London, Ontario, CANADA, October 12, 2017
Tribute Resources Inc. (TSX-V:TRB) (“Tribute” or the “Company”) announces the completion of agreements in principle to sell all of its oil and natural gas production and natural gas storage assets. The sale of these assets will be completed by three separate transactions, each of which are described herein.
Firstly, Tribute will sell all of the oil and natural gas assets directly held by Tribute (including the former Magnum assets) to ON-Energy Corp. (“ON”), a related party (“Transaction #1”). Secondly, Tribute will sell its 100% interest in Liberty Oil & Gas Ltd. (“Liberty”) to Clearbeach Resources Inc. (“Clearbeach”) and Budd Energy Inc. (“Budd”), both related parties to Tribute (“Transaction #2”).
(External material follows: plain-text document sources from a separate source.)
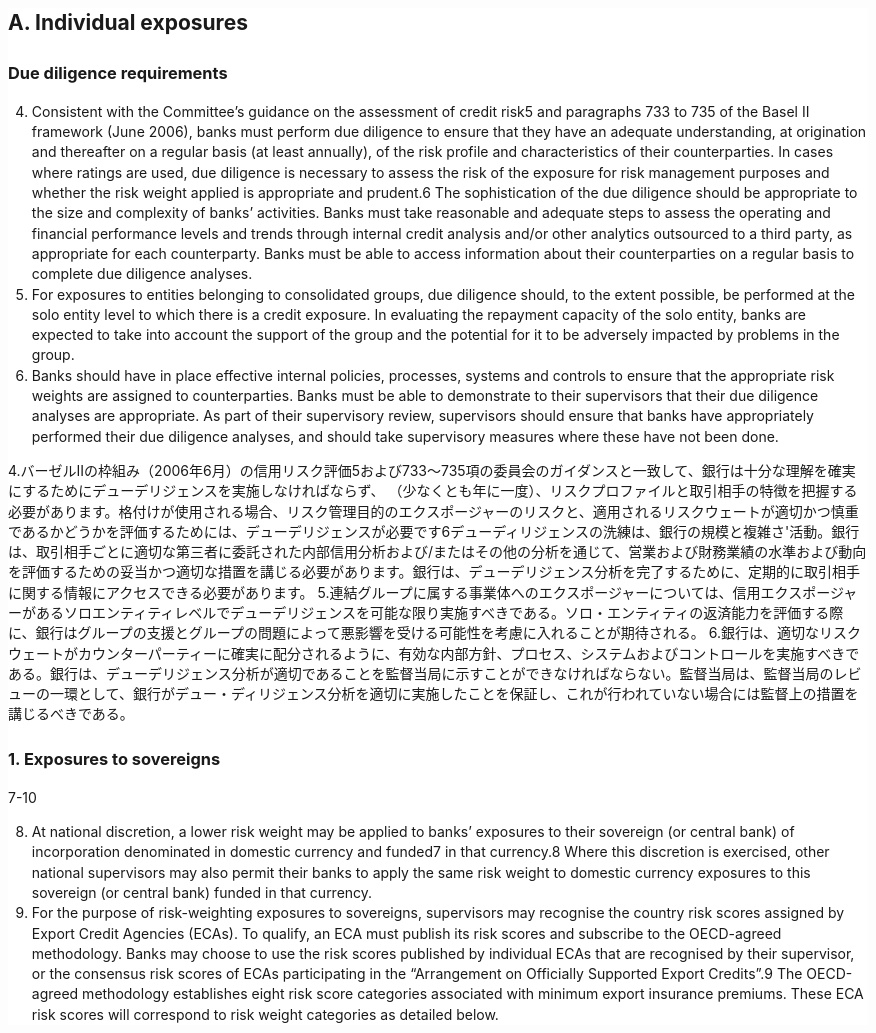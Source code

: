 ## A. Individual exposures
### Due diligence requirements

4. Consistent with the Committee’s guidance on the assessment of credit risk5 and paragraphs 733 to 735 of the Basel II framework (June 2006), banks must perform due diligence to ensure that they have an adequate understanding, at origination and thereafter on a regular basis (at least annually), of the risk profile and characteristics of their counterparties. In cases where ratings are used, due diligence is necessary to assess the risk of the exposure for risk management purposes and whether the risk weight applied is appropriate and prudent.6 The sophistication of the due diligence should be appropriate to the size and complexity of banks’ activities. Banks must take reasonable and adequate steps to assess the operating and financial performance levels and trends through internal credit analysis and/or other analytics outsourced to a third party, as appropriate for each counterparty. Banks must be able to access information about their counterparties on a regular basis to complete due diligence analyses.
5. For exposures to entities belonging to consolidated groups, due diligence should, to the extent possible, be performed at the solo entity level to which there is a credit exposure. In evaluating the repayment capacity of the solo entity, banks are expected to take into account the support of the group and the potential for it to be adversely impacted by problems in the group.
6. Banks should have in place effective internal policies, processes, systems and controls to ensure that the appropriate risk weights are assigned to counterparties. Banks must be able to demonstrate to their supervisors that their due diligence analyses are appropriate. As part of their supervisory review, supervisors should ensure that banks have appropriately performed their due diligence analyses, and should take supervisory measures where these have not been done.

4.バーゼルⅡの枠組み（2006年6月）の信用リスク評価5および733〜735項の委員会のガイダンスと一致して、銀行は十分な理解を確実にするためにデューデリジェンスを実施しなければならず、 （少なくとも年に一度）、リスクプロファイルと取引相手の特徴を把握する必要があります。格付けが使用される場合、リスク管理目的のエクスポージャーのリスクと、適用されるリスクウェートが適切かつ慎重であるかどうかを評価するためには、デューデリジェンスが必要です6デューディリジェンスの洗練は、銀行の規模と複雑さ'活動。銀行は、取引相手ごとに適切な第三者に委託された内部信用分析および/またはその他の分析を通じて、営業および財務業績の水準および動向を評価するための妥当かつ適切な措置を講じる必要があります。銀行は、デューデリジェンス分析を完了するために、定期的に取引相手に関する情報にアクセスできる必要があります。
5.連結グループに属する事業体へのエクスポージャーについては、信用エクスポージャーがあるソロエンティティレベルでデューデリジェンスを可能な限り実施すべきである。ソロ・エンティティの返済能力を評価する際に、銀行はグループの支援とグループの問題によって悪影響を受ける可能性を考慮に入れることが期待される。
6.銀行は、適切なリスクウェートがカウンターパーティーに確実に配分されるように、有効な内部方針、プロセス、システムおよびコントロールを実施すべきである。銀行は、デューデリジェンス分析が適切であることを監督当局に示すことができなければならない。監督当局は、監督当局のレビューの一環として、銀行がデュー・ディリジェンス分析を適切に実施したことを保証し、これが行われていない場合には監督上の措置を講じるべきである。

### 1. Exposures to sovereigns
7-10




8. At national discretion, a lower risk weight may be applied to banks’ exposures to their sovereign (or central bank) of incorporation denominated in domestic currency and funded7 in that currency.8 Where this discretion is exercised, other national supervisors may also permit their banks to apply the same risk weight to domestic currency exposures to this sovereign (or central bank) funded in that currency.
9. For the purpose of risk-weighting exposures to sovereigns, supervisors may recognise the country risk scores assigned by Export Credit Agencies (ECAs). To qualify, an ECA must publish its risk scores and subscribe to the OECD-agreed methodology. Banks may choose to use the risk scores published by individual ECAs that are recognised by their supervisor, or the consensus risk scores of ECAs participating in the “Arrangement on Officially Supported Export Credits”.9 The OECD-agreed methodology establishes eight risk score categories associated with minimum export insurance premiums. These ECA risk scores will correspond to risk weight categories as detailed below.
Thirdly, Tribute will sell the shares of Bayfield Resources Inc., a wholly owned subsidiary of the Company which holds both the Bayfield and Stanley Ontario Energy Board designated natural gas storage pools and all related rights thereto to an arm’s length purchaser (“Transaction #3”).
The sale of these assets will enable Tribute to focus on its renewable energy projects within the tidal and marine sector and will provide working capital to continue with these development initiatives. The sales will also enable Tribute to access additional financing for its renewable energy projects that can only be sourced after the non-renewable assets have been divested.
A summary of the abovementioned three transactions can be found below.
Sale of Tribute oil and gas assets including former Magnum assets to ON – Transaction #1
The assets sold to ON include proven estimated oil reserves of 4960 barrels and natural gas reserves of .896 million cubic feet (“MMCF”) with current production of 58 barrels of oil equivalent (BOE) per day from 64 wells. Included in the sale are the required land leases for the production of the oil and natural gas wells, an 18 km 4½ inch steel pipeline which runs from Tillsonburg to a location near Port Burwell, Ontario, successored tax pools relating to the assets, and related well equipment. The purchase price is $1,383,000. The purchase price will be paid by: 1) the assumption by ON of Tribute payables in the amount of $441,637 related to the purchased assets; 2) the partial assumption of the PACE Savings & Credit Union Limited (“Pace”) short-term lines of credit of $925,000 on substantially the same terms and 3) cash of $16,363.
The parties intend to close the transaction immediately upon receipt of final acceptance from the TSX Venture Exchange (“TSX V”). The transaction has been approved by the Board of Directors of Tribute.
The Pace credit assumption is subject to the agreement of Pace and will satisfy $925,000 of two lines of credit totaling $1,050,000. The operating lines are secured by oil and gas assets and the funds borrowed were utilized for investments in tidal energy. Tribute currently has two outstanding operating lines of credit with Pace. One line of $250,000 expired on June 30, 2017. The second line of credit in the amount of $870,000 which expires on November 30, 2017. In addition, Tribute has a term loan with Pace in the approximate amount of $900,000. Pace has not requested a return of funds from Tribute.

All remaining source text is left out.